The Jews had no reason to boast about their status. Before giving the Jews the Promised Land, God reminded them that they did not deserve the honor that He gave them: “The Lord did not set His love on you nor choose you because you were more in number than any of the peoples, for you were the fewest of all peoples, but because the Lord loved you and kept the oath which He swore to your forefathers, the Lord brought you out by a mighty hand and redeemed you from the house of slavery, from the hand of Pharaoh king of Egypt.” (Dt. 7:7-8). The Jews first left Israel as a clan of only 70 people (Gen. 46:27). They then spent approximately 400 years in captivity (Gen. 15:13- “400”; Ex. 12:40-“430”). The Jews were only freed from captivity because of God’s power. They did not have any reason to boast about their superiority in taking the Promised Land. They also were not virtuous nation of people. Yet, if God had selected one of the stronger nations to be His people, He would not likely have received the same credit.
Don’t take pride in what God has done in your life. Every good and perfect thing that you have also came from God (Jam. 1:17). Your acts of righteousness are but filthy rags before Him (Is. 64:6). All have sinned before Him (Rom. 3:23; 1 Pet. 2:22; Ps. 14:3). If your righteousness came through keeping the Law or your good works, then Christ’s death was unnecessary (Gal. 2:21). God wants to use you in His spiritual army to root out sin. Yet, He cannot use you if you are filled with pride: “Pride goes before destruction, and a haughty spirit before stumbling.” (Prov. 16:18). “Before destruction the heart of man is haughty, but humility goes before honor.” (Prov. 18:12). “When pride comes, then comes dishonor, but with the humble is wisdom.” (Prov. 11:2). “A man’s pride will bring him low, but a humble spirit will obtain honor.” (Prov. 29:23). Do you give credit to God when things go well in your life? Do you gladly tithe God’s money to grow His kingdom on Earth? Or, do you feel like you are parting with your own hard earned money when asked to tithe?

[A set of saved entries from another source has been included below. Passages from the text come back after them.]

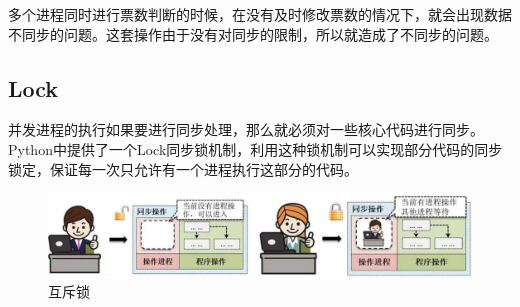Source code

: 多个进程同时进行票数判断的时候，在没有及时修改票数的情况下，就会出现数据不同步的问题。这套操作由于没有对同步的限制，所以就造成了不同步的问题。\\

\subsection{Lock}

并发进程的执行如果要进行同步处理，那么就必须对一些核心代码进行同步。Python中提供了一个Lock同步锁机制，利用这种锁机制可以实现部分代码的同步锁定，保证每一次只允许有一个进程执行这部分的代码。

\begin{figure}[H]
	\centering
	\includegraphics[]{img/C11/11-6/1.png}
	\caption{互斥锁}
\end{figure}

\begin{table}[H]
	\centering
	\caption{Lock类}
\end{table}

God is faithful and loving to His people. God reminded the Jews that they had no reason to fear because He loved them and would keep His promises: “Know therefore that the Lord your God, He is God, the faithful God, who keeps His covenant and His lovingkindness to a thousandth generation with those who love Him and keep His commandments;” (Dt. 7:9). Christ was the ultimate fulfillment of God’s love: “For God so loved the world, that He gave His only begotten Son, that whoever believes in Him shall not perish, but have eternal life.” (Jo. 3:16). Just as He did with the Jews, God will be faithful to keep His promises to us: “God is faithful, through whom you were called into fellowship with His Son, Jesus Christ our Lord.” (1 Cor. 1:9). “Let us hold fast the confession of our hope without wavering, for He who promised is faithful;” (Heb. 10:23; same, 1 Cor. 10:13; 2 Cor. 1:18; 1 Thess. 5:24; 2 Thess. 3:3; 2 Tim. 2:13). Besides your eternal salvation, can you name God’s other promises to you? If you cannot name them, how much faith can you have in them?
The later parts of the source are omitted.